Understanding the Resnet (Residual Network) Block in Convolutional Neural Networks (CNN) for AI - Computer Vision

For solving Artificial Intelligence (AI) Computer Vision problems, Convolutional Neural Networks (CNN's) have been always popularly used. Within CNN's there was a breakthrough a few years back when the Resnet (Residual Network) Block was introduced as an architectural innovation to reduce the problems of adding extra layers in the network architecture.

The original technical paper released on Resnet unfortunately did not contain an easy explanation of the terminology used in the Resnet Block diagram (Figure 2) in the same. To help ease understanding of the same, an article Resnet Block Explanation with a Terminology Deep Dive along with an accompanying presentation has been released on Medium. - 23rd October 2018.

Neural Networks are the secret sauce of Artificial Intelligence (AI) - Article (Yet Another) Neural Network Terminology Upto WX + B Stage - 27th September 2018.

Artificial Intelligence (AI) Maths captures real world knowledge - Article Entity Embeddings package real world knowledge for Artificial Intelligence (AI) algorithms - 1st August 2018.

Whatsapp Meets Google Artificial Intelligence (AI) - Article You are obsessed with Whatsapp analysing more than 700000 lines of Whatsapp chats using Google AI's Natural Language Cloud Services - 27th March 2018.


Approaches to AI / ML / DL Education - Specific Technology versus Generic Learnings

One of the valid concerns expressed by experts is the choice of technologies to focus for people entering this field. In one specific podcast, the discussion was on Pytorch versus Tensorflow.

There is already an abundance of AI / ML / DL educational offerings and technologies out there. The pace of innovation will not slow down.

The learning approach should always be to extract generic learnings from specific AI / ML / DL technologies so that future learnings and re-learnings are easier and faster when the next AI / ML / DL tool or technology arrives.

It may be much much tougher, take a much longer time, but the results in terms of long term conceptual learnings will be worth the effort. DL Giants such as Geoffrey Hinton spent years toiling away before getting meaningful results. The impatience and haste shown by many beginners to the field reminds one of the kindergarten story of The 3 Little Pigs.

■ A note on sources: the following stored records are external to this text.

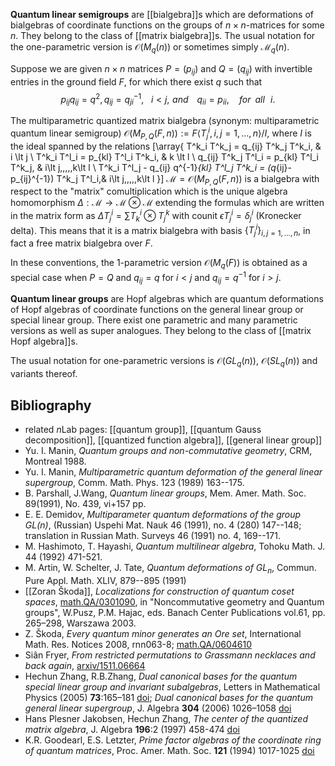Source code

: __Quantum linear semigroups__ are [[bialgebra]]s which are deformations of bialgebras of coordinate functions on the groups of $n\times n$-matrices for some $n$. They belong to the class of [[matrix bialgebra]]s. The usual notation for the one-parametric version is $\mathcal{O}(M_q(n))$ or sometimes simply $\mathcal{M}_q(n)$.

Suppose we are given $n\times n$ matrices $P = (p_{ij})$ and 
$Q = (q_{ij})$ with invertible entries in the ground field $F$, 
for which there exist $q$ such that  
$$
  p_{ij} q_{ij} = q^2, q_{ij} = q^{-1}_{ji},\,\,\,\,\,i \lt j,\,\,and \,\,\,\,\,\,
q_{ii} = p_{ii},\,\,\,\,\,\,\, for\,\,\, all\,\,\,\, i.
$$ 

The multiparametric quantized matrix bialgebra (synonym:
multiparametric quantum linear semigroup) $\mathcal{O}(M_{P,Q}(F,n)):= F \langle T^i_j , i,j = 1,\ldots, n\rangle/I$,
where $I$ is the ideal spanned by the relations
\[\array{
T^k_i T^k_j = q_{ij} T^k_j T^k_i, & i \lt j \\
T^k_i T^l_i = p_{kl} T^l_i T^k_i, & k \lt l \\
q_{ij} T^k_j T^l_i = p_{kl} T^l_i  T^k_j, & i\lt j,\,\,\,\,k\lt l \\
T^k_i T^l_j - q_{ij} q^{-1}_{kl} T^l_j T^k_i
= (q_{ij}-p_{ij}^{-1}) T^k_j T^l_i,& i\lt j,\,\,\,\,k\lt l
}\]
$\mathcal{M} = \mathcal{O}(M_{P,Q}(F,n))$ is a bialgebra 
with respect to the "matrix" comultiplication
which is the unique algebra homomorphism $\Delta : \mathcal{M} 
\to\mathcal{M} \otimes\mathcal{M}$
extending the formulas which are written in the matrix form as
$\Delta T^i_j = \sum T^i_k \otimes T^k_j$ with 
counit $\epsilon T^i_j = \delta^i_j$ (Kronecker delta). This means that it is
a matrix bialgebra with basis $\{T^i_j\}_{i,j=1,\ldots,n}$, in fact a free matrix bialgebra over $F$. 

In these conventions, the 1-parametric version $\mathcal{O}(M_q(F))$ is obtained as
a special case when $P = Q$ and
$q_{ij} = q$ for $i \lt j$ and $q_{ij} = q^{-1}$ for $i \gt j$.

__Quantum linear groups__ are Hopf algebras which are quantum deformations of Hopf algebras of coordinate functions on the general linear group or special linear group. There exist one parametric and many parametric versions as well as super analogues. They belong to the class of [[matrix Hopf algebra]]s.

The usual notation for one-parametric versions is $\mathcal{O}(GL_q(n))$, $\mathcal{O}(SL_q(n))$ and variants thereof.


## Bibliography

* related $n$Lab pages: [[quantum group]], [[quantum Gauss decomposition]], [[quantized function algebra]], [[general linear group]]
* Yu. I. Manin, _Quantum groups and non-commutative geometry_, CRM,
Montreal 1988.
* Yu. I. Manin, _Multiparametric quantum deformation of the general
linear supergroup_, Comm. Math. Phys. 123 (1989) 163--175.
* B. Parshall, J.Wang, _Quantum linear groups_, Mem. Amer. Math. Soc. 89(1991), No. 439, vi+157 pp. 
* E. E. Demidov, _Multiparameter quantum deformations
of the group $GL(n)$_, (Russian) Uspehi Mat. Nauk 46 (1991),
no. 4 (280) 147--148; translation in Russian Math. Surveys
46 (1991) no. 4, 169--171.
* M. Hashimoto, T. Hayashi, _Quantum multilinear algebra_, Tohoku Math. J. 44 (1992) 471-521.
* M. Artin, W. Schelter, J. Tate, _Quantum deformations of $GL_n$_, 
Commun. Pure Appl. Math. XLIV, 879--895 (1991)
* [[Zoran Škoda]], _Localizations for construction of quantum coset spaces_, [math.QA/0301090](http://front.math.ucdavis.edu/math.QA/0301090), in "Noncommutative geometry and Quantum groups", W.Pusz, P.M. Hajac, eds. Banach Center Publications vol.61, pp. 265&#8211;298, Warszawa 2003.
* Z. &#352;koda, _Every quantum minor generates an Ore set_,
International Math. Res. Notices 2008, rnn063-8; 
[math.QA/0604610](http://arxiv.org/abs/math/0604610)
* Si&#226;n Fryer, _From restricted permutations to Grassmann necklaces and back again_, [arxiv/1511.06664](http://arxiv.org/abs/1511.06664)
* Hechun Zhang, R.B.Zhang, _Dual canonical bases for the quantum special linear group and invariant subalgebras_, Letters in Mathematical Physics (2005) __73__:165–181 [doi](https://doi.org/10.1007/s11005-005-0015-9); _Dual canonical bases for the quantum general linear supergroup_, J. Algebra __304__ (2006) 1026–1058 [doi](https://doi.org/10.1016/j.jalgebra.2005.11.023)
* Hans Plesner Jakobsen, Hechun Zhang, _The center of the quantized matrix algebra_, J. Algebra __196__:2 (1997) 458-474 [doi](https://doi.org/10.1006/jabr.1997.7121)
* K.R. Goodearl, E.S. Letzter, _Prime factor algebras of the coordinate ring of quantum matrices_, Proc. Amer. Math. Soc. __121__ (1994) 1017-1025 [doi](https://doi.org/10.1090/S0002-9939-1994-1211579-1)

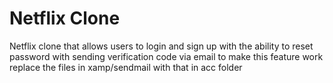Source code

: # Netflix Clone


Netflix clone that allows users to login and sign up with the ability to reset password with sending verification code via email to make this feature work replace the files in xamp/sendmail with that in acc folder
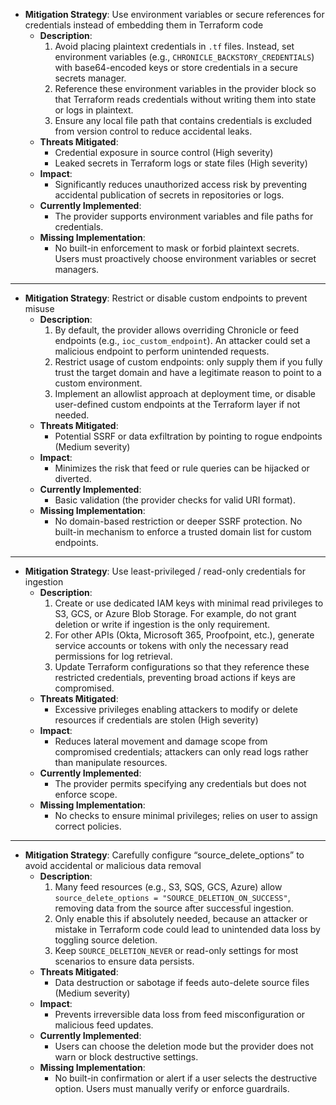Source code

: - **Mitigation Strategy**: Use environment variables or secure references for credentials instead of embedding them in Terraform code
  - **Description**:
    1. Avoid placing plaintext credentials in `.tf` files. Instead, set environment variables (e.g., `CHRONICLE_BACKSTORY_CREDENTIALS`) with base64-encoded keys or store credentials in a secure secrets manager.
    2. Reference these environment variables in the provider block so that Terraform reads credentials without writing them into state or logs in plaintext.
    3. Ensure any local file path that contains credentials is excluded from version control to reduce accidental leaks.
  - **Threats Mitigated**:
    - Credential exposure in source control (High severity)
    - Leaked secrets in Terraform logs or state files (High severity)
  - **Impact**:
    - Significantly reduces unauthorized access risk by preventing accidental publication of secrets in repositories or logs.
  - **Currently Implemented**:
    - The provider supports environment variables and file paths for credentials.
  - **Missing Implementation**:
    - No built-in enforcement to mask or forbid plaintext secrets. Users must proactively choose environment variables or secret managers.

---

- **Mitigation Strategy**: Restrict or disable custom endpoints to prevent misuse
  - **Description**:
    1. By default, the provider allows overriding Chronicle or feed endpoints (e.g., `ioc_custom_endpoint`). An attacker could set a malicious endpoint to perform unintended requests.
    2. Restrict usage of custom endpoints: only supply them if you fully trust the target domain and have a legitimate reason to point to a custom environment.
    3. Implement an allowlist approach at deployment time, or disable user-defined custom endpoints at the Terraform layer if not needed.
  - **Threats Mitigated**:
    - Potential SSRF or data exfiltration by pointing to rogue endpoints (Medium severity)
  - **Impact**:
    - Minimizes the risk that feed or rule queries can be hijacked or diverted.
  - **Currently Implemented**:
    - Basic validation (the provider checks for valid URI format).
  - **Missing Implementation**:
    - No domain-based restriction or deeper SSRF protection. No built-in mechanism to enforce a trusted domain list for custom endpoints.

---

- **Mitigation Strategy**: Use least-privileged / read-only credentials for ingestion
  - **Description**:
    1. Create or use dedicated IAM keys with minimal read privileges to S3, GCS, or Azure Blob Storage. For example, do not grant deletion or write if ingestion is the only requirement.
    2. For other APIs (Okta, Microsoft 365, Proofpoint, etc.), generate service accounts or tokens with only the necessary read permissions for log retrieval.
    3. Update Terraform configurations so that they reference these restricted credentials, preventing broad actions if keys are compromised.
  - **Threats Mitigated**:
    - Excessive privileges enabling attackers to modify or delete resources if credentials are stolen (High severity)
  - **Impact**:
    - Reduces lateral movement and damage scope from compromised credentials; attackers can only read logs rather than manipulate resources.
  - **Currently Implemented**:
    - The provider permits specifying any credentials but does not enforce scope.
  - **Missing Implementation**:
    - No checks to ensure minimal privileges; relies on user to assign correct policies.

---

- **Mitigation Strategy**: Carefully configure “source_delete_options” to avoid accidental or malicious data removal
  - **Description**:
    1. Many feed resources (e.g., S3, SQS, GCS, Azure) allow `source_delete_options = "SOURCE_DELETION_ON_SUCCESS"`, removing data from the source after successful ingestion.
    2. Only enable this if absolutely needed, because an attacker or mistake in Terraform code could lead to unintended data loss by toggling source deletion.
    3. Keep `SOURCE_DELETION_NEVER` or read-only settings for most scenarios to ensure data persists.
  - **Threats Mitigated**:
    - Data destruction or sabotage if feeds auto-delete source files (Medium severity)
  - **Impact**:
    - Prevents irreversible data loss from feed misconfiguration or malicious feed updates.
  - **Currently Implemented**:
    - Users can choose the deletion mode but the provider does not warn or block destructive settings.
  - **Missing Implementation**:
    - No built-in confirmation or alert if a user selects the destructive option. Users must manually verify or enforce guardrails.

Thoughts on FastAI Courses - The 'Top Down' Versus 'Bottoms Up' Approach

Jeremy Howard, the founder of FastAI with over 30 years of ML & coding experience is obviously well qualified. He has positioned the course as different from all the other courses in the market via a 'Top Down' approach which is code heavy and digs into the Maths whenever required on a need to basis. However,'Being different' need not mean 'Being easier to understand'.

For beginners; the 'Top Down' approach parachutes learners immediately to the peak of Mount Everest. Without having struggled to the top. From the peak, we get a great view standing on top of the mountain of FastAI and Pytorch based on his 3 decades plus experience. The results of Fast AI as demonstrated by consistent world class contemporary benchmarks are indeed remarkable. They give us an immediate starting point to use this world class library.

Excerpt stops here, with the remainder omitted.